Rabbani was chairman of the High Peace Council, formed by Karzai in October last year to reach out to the Taliban.

He was killed by a suicide bomber posing as a reconciliation envoy from the Taliban's leadership council, named the Quetta Shura after the Pakistani city where it is believed to be based.

But Karzai in the meeting questioned whether the Taliban even had a functioning leadership.

"I can't find (leader) Mullah Omar, where is he? I can't find the Taliban shura, where is that shura?"

"Somebody came and introduced himself as a messenger of peace, and killed, no questions, so who should we speak with? To Pakistan."

Many Afghans have long accused Pakistan and its main spy agency, the Directorate of Inter-Services Intelligence (ISI), of backing insurgent groups to further Islamabad's own interests, which Pakistan denies.

But Afghanistan's politicians and spies say they have firm evidence of some kind of Pakistani link to Rabbani's killing.

Afghanistan's intelligence agency said on Saturday that it had handed Pakistan evidence that the Taliban's leadership plotted Rabbani's killing on Pakistani soil.

The interior minister, giving testimony in parliament, also said the ISI played a role in the assassination.

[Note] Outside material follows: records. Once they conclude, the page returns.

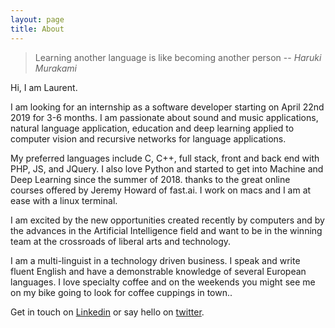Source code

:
 ```yaml
---
layout: page
title: About
---
```

 
<!--   Study hard what interests you the most in the most undisciplined, irreverent and original manner possible.
  ― Richard Feynmann -->
  > Learning another language is like becoming another person -- <cite>Haruki Murakami</cite>
<!-- ![laurent](/assets/img/about.jpg){:class="profile_img"} -->

Hi, I am Laurent. 

I am looking for an internship as a software developer starting on April 22nd 2019 for 3-6 months. I am passionate about sound and music applications, natural language application, education and deep learning applied to computer vision and recursive networks for language applications.

My preferred languages include C, C++, full stack, front and back end with PHP, JS, and JQuery. I also love Python and started to get into Machine and Deep Learning since the summer of 2018. thanks to the great online courses offered by Jeremy Howard of fast.ai. I work on macs and I am at ease with a linux terminal.

I am excited by the new opportunities created recently by computers and by the advances in the Artificial Intelligence field and want to be in the winning team at the crossroads of liberal arts and technology.

I am a multi-linguist in a technology driven business. I speak and write fluent English and have a demonstrable knowledge of several European languages. I love specialty coffee and on the weekends you might see me on my bike going to look for coffee cuppings in town.. 

Get in touch on [Linkedin](https://www.linkedin.com/in/laurentbrusa) or say hello on [twitter](https://twitter.com/wrmultitudes).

Karzai himself has suggested there was a Pakistani link to the killing, and said Afghanistan would push for an international investigation if Islamabad was not forthcoming.

"Our intelligence information shows that there is a connection in Quetta ... so we want your (Pakistan's) co-operation in this regard," he said in an interview with Afghanistan's Noor television station,.

A spokeswoman for Pakistan's Foreign Office, Tehmina Janjua, said Pakistan had not received any information about the killing but Prime Minister Yusuf Raza Gilani had promised to cooperate.

Top U.S. officials have also accused Pakistan of supporting insurgent groups active in Afghanistan following a 20-hour attack on diplomatic targets in Kabul earlier this month.

The outgoing chairman of the joint chiefs of staff, Admiral Mike Mullen, testified before the U.S. Senate last week that the Taliban-linked Haqqani network believed to be behind the siege was a "veritable arm" of the ISI. Both Pakistan and the Taliban have strongly rejected his claim.